Soviet high altitude fighter

The Sukhoi Su-1 or I-330 (Сухой Су-1) was a prototype Soviet high-altitude fighter aircraft built at the beginning of World War II. An improved version, designated Su-3 (I-360), was also built and tested the following year. Neither version was mass-produced.

==Development==
In 1939, Sukhoi was tasked with designing a high-altitude fighter, the resulting Su-1 was a conventional monoplane with a streamlined wooden semi-monocoque fuselage, low-set all-metal wing made of duralumin and un-pressurized cockpit. The key feature of the aircraft was a pair of TK-2 turbochargers driven by exhaust gases from the Klimov M-105P engine.
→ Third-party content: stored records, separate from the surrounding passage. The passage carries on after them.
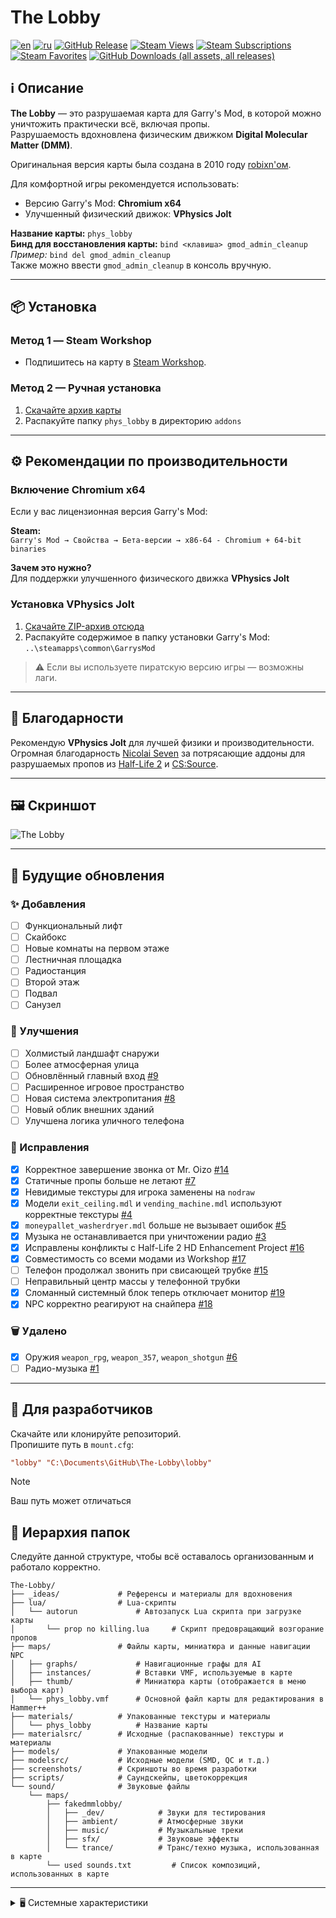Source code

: 
# The Lobby

[![en][lang_en]](README.md)
[![ru][lang_ru]](README-RU.md)
[![GitHub Release][version_map]][latest_release]
[![Steam Views][steamviews]][steam_workshop]
[![Steam Subscriptions][steamsub]][steam_workshop]
[![Steam Favorites][steamfav]][steam_workshop]
[![GitHub Downloads (all assets, all releases)][downloads]][all_releases]

## ℹ️ Описание

**The Lobby** — это разрушаемая карта для Garry's Mod, в которой можно уничтожить практически всё, включая пропы.  
Разрушаемость вдохновлена физическим движком **Digital Molecular Matter (DMM)**.

Оригинальная версия карты была создана в 2010 году [robixn'ом][robixn_showcase_physlobby].

Для комфортной игры рекомендуется использовать:
- Версию Garry's Mod: **Chromium x64**
- Улучшенный физический движок: **VPhysics Jolt**

**Название карты:** `phys_lobby`  
**Бинд для восстановления карты:** `bind <клавиша> gmod_admin_cleanup`  
*Пример:* `bind del gmod_admin_cleanup`  
Также можно ввести `gmod_admin_cleanup` в консоль вручную.

---

## 📦 Установка

### Метод 1 — Steam Workshop

- Подпишитесь на карту в [Steam Workshop][steam_workshop].

### Метод 2 — Ручная установка

1. [Скачайте архив карты][download_latest_map]
2. Распакуйте папку `phys_lobby` в директорию `addons`

---

## ⚙️ Рекомендации по производительности

### Включение Chromium x64

Если у вас лицензионная версия Garry's Mod:

**Steam:**  
`Garry's Mod → Свойства → Бета-версии → x86-64 - Chromium + 64-bit binaries`

**Зачем это нужно?**  
Для поддержки улучшенного физического движка **VPhysics Jolt**

### Установка VPhysics Jolt

1. [Скачайте ZIP-архив отсюда][vphysics_gmod_build]
2. Распакуйте содержимое в папку установки Garry's Mod:  
   `..\steamapps\common\GarrysMod`

> ⚠️ Если вы используете пиратскую версию игры — возможны лаги.

---

## 🙏 Благодарности

Рекомендую **VPhysics Jolt** для лучшей физики и производительности.  
Огромная благодарность [Nicolai Seven][author_nicolai] за потрясающие аддоны для разрушаемых пропов из [Half-Life 2][author_nicolai_hl2] и [CS:Source][author_nicolai_css].

---

## 🖼️ Скриншот

![The Lobby][phys_lobby_compare]

---

## 📝 Будущие обновления

### ✨ Добавления

- [ ] Функциональный лифт  
- [ ] Скайбокс  
- [ ] Новые комнаты на первом этаже  
- [ ] Лестничная площадка  
- [ ] Радиостанция  
- [ ] Второй этаж  
- [ ] Подвал  
- [ ] Санузел  

### 🔧 Улучшения

- [ ] Холмистый ландшафт снаружи  
- [ ] Более атмосферная улица  
- [ ] Обновлённый главный вход [#9]  
- [ ] Расширенное игровое пространство  
- [ ] Новая система электропитания [#8]  
- [ ] Новый облик внешних зданий  
- [ ] Улучшена логика уличного телефона  

### 🐛 Исправления

- [x] Корректное завершение звонка от Mr. Oizo [#14]  
- [x] Статичные пропы больше не летают [#7]  
- [x] Невидимые текстуры для игрока заменены на `nodraw`  
- [x] Модели `exit_ceiling.mdl` и `vending_machine.mdl` используют корректные текстуры [#4]  
- [x] `moneypallet_washerdryer.mdl` больше не вызывает ошибок [#5]  
- [x] Музыка не останавливается при уничтожении радио [#3]  
- [x] Исправлены конфликты с Half-Life 2 HD Enhancement Project [#16]  
- [x] Совместимость со всеми модами из Workshop [#17]  
- [ ] Телефон продолжал звонить при свисающей трубке [#15]  
- [ ] Неправильный центр массы у телефонной трубки  
- [x] Сломанный системный блок теперь отключает монитор [#19]  
- [x] NPC корректно реагируют на снайпера [#18]  

### 🗑️ Удалено

- [x] Оружия `weapon_rpg`, `weapon_357`, `weapon_shotgun` [#6]  
- [ ] Радио-музыка [#1]  

---

## 🔧 Для разработчиков

Скачайте или клонируйте репозиторий.  
Пропишите путь в `mount.cfg`:

```cfg
"lobby" "C:\Documents\GitHub\The-Lobby\lobby"
```

> [!NOTE]
> Ваш путь может отличаться

## 📂 Иерархия папок

Следуйте данной структуре, чтобы всё оставалось организованным и работало корректно.

```
The-Lobby/
├── _ideas/             # Референсы и материалы для вдохновения
├── lua/                # Lua-скрипты
│   └── autorun             # Автозапуск Lua скрипта при загрузке карты
│       └── prop no killing.lua     # Скрипт предовращающий возгорание пропов
├── maps/               # Файлы карты, миниатюра и данные навигации NPC
│   ├── graphs/             # Навигационные графы для AI
│   ├── instances/          # Вставки VMF, используемые в карте
│   ├── thumb/              # Миниатюра карты (отображается в меню выбора карт)
│   └── phys_lobby.vmf      # Основной файл карты для редактирования в Hammer++
├── materials/          # Упакованные текстуры и материалы
│   └── phys_lobby          # Название карты
├── materialsrc/        # Исходные (распакованные) текстуры и материалы
├── models/             # Упакованные модели
├── modelsrc/           # Исходные модели (SMD, QC и т.д.)
├── screenshots/        # Скриншоты во время разработки
├── scripts/            # Саундскейпы, цветокоррекция
└── sound/              # Звуковые файлы
    └── maps/
        ├── fakedmmlobby/
        │   ├── _dev/            # Звуки для тестирования
        │   ├── ambient/         # Атмосферные звуки
        │   ├── music/           # Музыкальные треки
        │   ├── sfx/             # Звуковые эффекты
        │   └── trance/          # Транс/техно музыка, использованная в карте
        └── used sounds.txt         # Список композиций, использованных в карте
```

---

<details>
<summary>🖥️ Системные характеристики</summary>
29 октября 2023 — была приобретена GTX 1660 Super 6GB за 3200 лей
</details>

<!-- shields.io -->
[lang_en]: https://img.shields.io/badge/lang-English%20%F0%9F%87%AC%F0%9F%87%A7-white
[lang_ru]: https://img.shields.io/badge/%D1%8F%D0%B7%D1%8B%D0%BA-%D0%A0%D1%83%D1%81%D1%81%D0%BA%D0%B8%D0%B9%20%F0%9F%87%B7%F0%9F%87%BA-white
[latest_release]: https://github.com/boxden/The-Lobby/releases/tag/v1.0.1
[all_releases]: https://github.com/boxden/The-Lobby/releases
[version_map]: https://img.shields.io/github/v/release/boxden/The-Lobby
[steamviews]: https://img.shields.io/steam/views/2886996246
[steamsub]: https://img.shields.io/steam/subscriptions/2886996246
[steamfav]: https://img.shields.io/steam/favorites/2886996246
[downloads]: https://img.shields.io/github/downloads/boxden/The-Lobby/total

<!-- Links -->
[robixn_showcase_physlobby]: https://www.youtube.com/watch?v=N7MYttLnHpA
[steam_workshop]: https://steamcommunity.com/sharedfiles/filedetails/?id=2886996246
[phys_lobby_compare]: https://all-mods.ru/wp-content/uploads/2022/11/phys_lobby.gif
[vphysics_gmod_build]: https://github.com/misyltoad/VPhysics-Jolt/releases/download/0.20/vphysics_jolt_0.20_gmod_win64.zip
[download_latest_map]: https://github.com/boxden/The-Lobby/releases/download/v1.0.1/the_lobby_2886996246.7z
[author_nicolai]: https://steamcommunity.com/id/nicolai_seven
[author_nicolai_hl2]: https://steamcommunity.com/sharedfiles/filedetails/?id=767948098
[author_nicolai_css]: https://steamcommunity.com/sharedfiles/filedetails/?id=2701419409

<!-- Issues -->
[#1]: https://github.com/boxden/The-Lobby/issues/1
[#3]: https://github.com/boxden/The-Lobby/issues/3
[#4]: https://github.com/boxden/The-Lobby/issues/4
[#5]: https://github.com/boxden/The-Lobby/issues/5
[#6]: https://github.com/boxden/The-Lobby/issues/6
[#7]: https://github.com/boxden/The-Lobby/issues/7
[#8]: https://github.com/boxden/The-Lobby/issues/8
[#9]: https://github.com/boxden/The-Lobby/issues/9
[#14]: https://github.com/boxden/The-Lobby/issues/14
[#15]: https://github.com/boxden/The-Lobby/issues/15
[#16]: https://github.com/boxden/The-Lobby/issues/16
[#17]: https://github.com/boxden/The-Lobby/issues/17
[#18]: https://github.com/boxden/The-Lobby/issues/18
[#19]: https://github.com/boxden/The-Lobby/issues/19
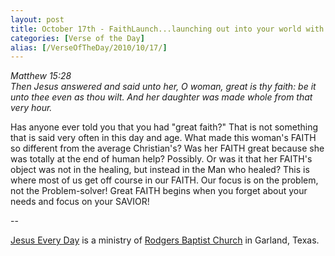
 ```yaml
---
layout: post
title: October 17th - FaithLaunch...launching out into your world with
categories: [Verse of the Day]
alias: [/VerseOfTheDay/2010/10/17/]
---
```


_Matthew 15:28  
Then Jesus answered and said unto her, O woman, great is thy faith:
be it unto thee even as thou wilt. And her daughter was made whole
from that very hour._

Has anyone ever told you that you had "great faith?" That is not
something that is said very often in this day and age. What made this
woman's FAITH so different from the average Christian's? Was her FAITH
great because she was totally at the end of human help? Possibly. Or
was it that her FAITH's object was not in the healing, but instead in
the Man who healed? This is where most of us get off course in our
FAITH. Our focus is on the problem, not the Problem-solver! Great
FAITH begins when you forget about your needs and focus on your
SAVIOR!

 --

<a href=http://jesuseveryday.net>Jesus Every Day</a> is a ministry of <a href=http://rodgersbaptist.net>Rodgers Baptist Church</a> in Garland, Texas.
The prototype was completed at the Sukhoi plant in Kharkov in May 1940, flying for the first time, on 15 June 1940, with A.P. Chernyavsky at the controls. Testing continued until 3 August, when Chernavskii mistakenly landed with the landing gear retracted. After the completion of repairs in mid-September, testing resumed, but an in-flight engine failure on 2 October resulted in a deadstick landing. Limited flight testing continued until April 1941, with the Su-1 reaching a top speed of 641 km/h (345 kn, 400 mph) at 10,000 m (32,810 ft). However, the turbochargers proved unreliable and without them the aircraft was inferior in performance to the Yakovlev Yak-1.

==Su-3==
The second Su-1 prototype, built as the Su-3, differed in having a revised wing section with wing area reduced to 17 m² (183 ft²). Completed in 1941, the Su-3 demonstrated better performance than the Su-1, but suffered from continuing problems with the TK-2 turbochargers. Further development was cancelled on 16 April 1941, when production of reliable TK-2 turbo-chargers was delayed.

The fate of the two prototype aircraft is uncertain. According to some reports, the Su-1 was destroyed during the bombing of a train near Novosibirsk, while the Su-3 was destroyed within the city of Novosibirsk during the Great Patriotic War.